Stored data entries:

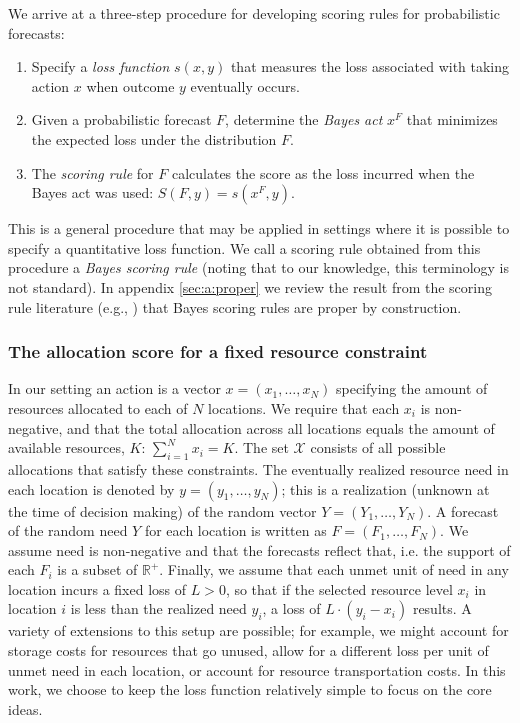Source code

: \documentclass{article}\usepackage[]{graphicx}\usepackage[]{xcolor}
\begin{document}
We arrive at a three-step procedure for developing scoring rules for probabilistic forecasts:
\begin{enumerate}
  \item Specify a \emph{loss function} $s(x, y)$ that measures the loss associated with taking action $x$ when outcome $y$
    eventually occurs.
  \item Given a probabilistic forecast $F$, determine the \emph{Bayes act} $x^F$ that minimizes the expected loss under
    the distribution $F$.
  \item The \emph{scoring rule} for $F$ calculates the score as the loss incurred when the Bayes act was used: 
    $S(F, y) = s(x^F, y)$.
\end{enumerate}
This is a general procedure that may be applied in settings where it is possible to specify a quantitative loss
function. We call a scoring rule obtained from this procedure a \emph{Bayes scoring rule} (noting that to our knowledge, 
this terminology is not standard).  In appendix \ref{sec:a:proper} we review the
result from the scoring rule literature (e.g., \cite{dawid2007geometry,gneiting2007strictly}) that Bayes scoring
rules are proper by construction.

\subsubsection{The allocation score for a fixed resource constraint}
\label{sec:methods.detailed.specific_allocation}

In our setting an action is a vector $x = (x_1, \ldots, x_N)$ specifying the amount of resources allocated to each of
$N$ locations. We require that each $x_i$ is non-negative, and that the total allocation across
all locations equals the amount of available resources, $K$: $\sum_{i=1}^N x_i = K$. The set $\mathcal{X}$ consists of
all possible allocations that satisfy these constraints. The eventually realized resource need in each location is
denoted by $y = (y_1, \ldots, y_N)$; this is a realization (unknown at the
time of decision making) of the random vector $Y = (Y_1, \ldots, Y_N)$. A forecast of the random need $Y$ for each
location is written as $F = (F_1, \ldots, F_N)$. We assume need is non-negative and that the forecasts reflect that, i.e. the
support of each $F_i$ is a subset of $\mathbb{R}^+$. Finally, we assume that each unmet unit of need in any location
incurs a fixed loss of $L>0$, so that if the selected resource level $x_i$ in location $i$ is less than the realized
need $y_i$, a loss of $L \cdot (y_i - x_i)$ results. A variety of extensions to this setup are possible; for example, we
might account for storage costs for resources that go unused, allow for a different loss per unit of unmet need in each
location, or account for resource transportation costs. In this work, we choose to keep the loss function relatively
simple to focus on the core ideas.
\end{document}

**WORK TO BE COMPLETED**
Each line from the beginning of the entries up to and including the one containing "denoted by $y" must be restated exactly. Pictures are to be left out.

**THE ANSWER**
Source code

: \documentclass{article}\usepackage[]{graphicx}\usepackage[]{xcolor}
\begin{document}
We arrive at a three-step procedure for developing scoring rules for probabilistic forecasts:
\begin{enumerate}
  \item Specify a \emph{loss function} $s(x, y)$ that measures the loss associated with taking action $x$ when outcome $y$
    eventually occurs.
  \item Given a probabilistic forecast $F$, determine the \emph{Bayes act} $x^F$ that minimizes the expected loss under
    the distribution $F$.
  \item The \emph{scoring rule} for $F$ calculates the score as the loss incurred when the Bayes act was used: 
    $S(F, y) = s(x^F, y)$.
\end{enumerate}
This is a general procedure that may be applied in settings where it is possible to specify a quantitative loss
function. We call a scoring rule obtained from this procedure a \emph{Bayes scoring rule} (noting that to our knowledge, 
this terminology is not standard).  In appendix \ref{sec:a:proper} we review the
result from the scoring rule literature (e.g., \cite{dawid2007geometry,gneiting2007strictly}) that Bayes scoring
rules are proper by construction.

\subsubsection{The allocation score for a fixed resource constraint}
\label{sec:methods.detailed.specific_allocation}

In our setting an action is a vector $x = (x_1, \ldots, x_N)$ specifying the amount of resources allocated to each of
$N$ locations. We require that each $x_i$ is non-negative, and that the total allocation across
all locations equals the amount of available resources, $K$: $\sum_{i=1}^N x_i = K$. The set $\mathcal{X}$ consists of
all possible allocations that satisfy these constraints. The eventually realized resource need in each location is
denoted by $y = (y_1, \ldots, y_N)$; this is a realization (unknown at the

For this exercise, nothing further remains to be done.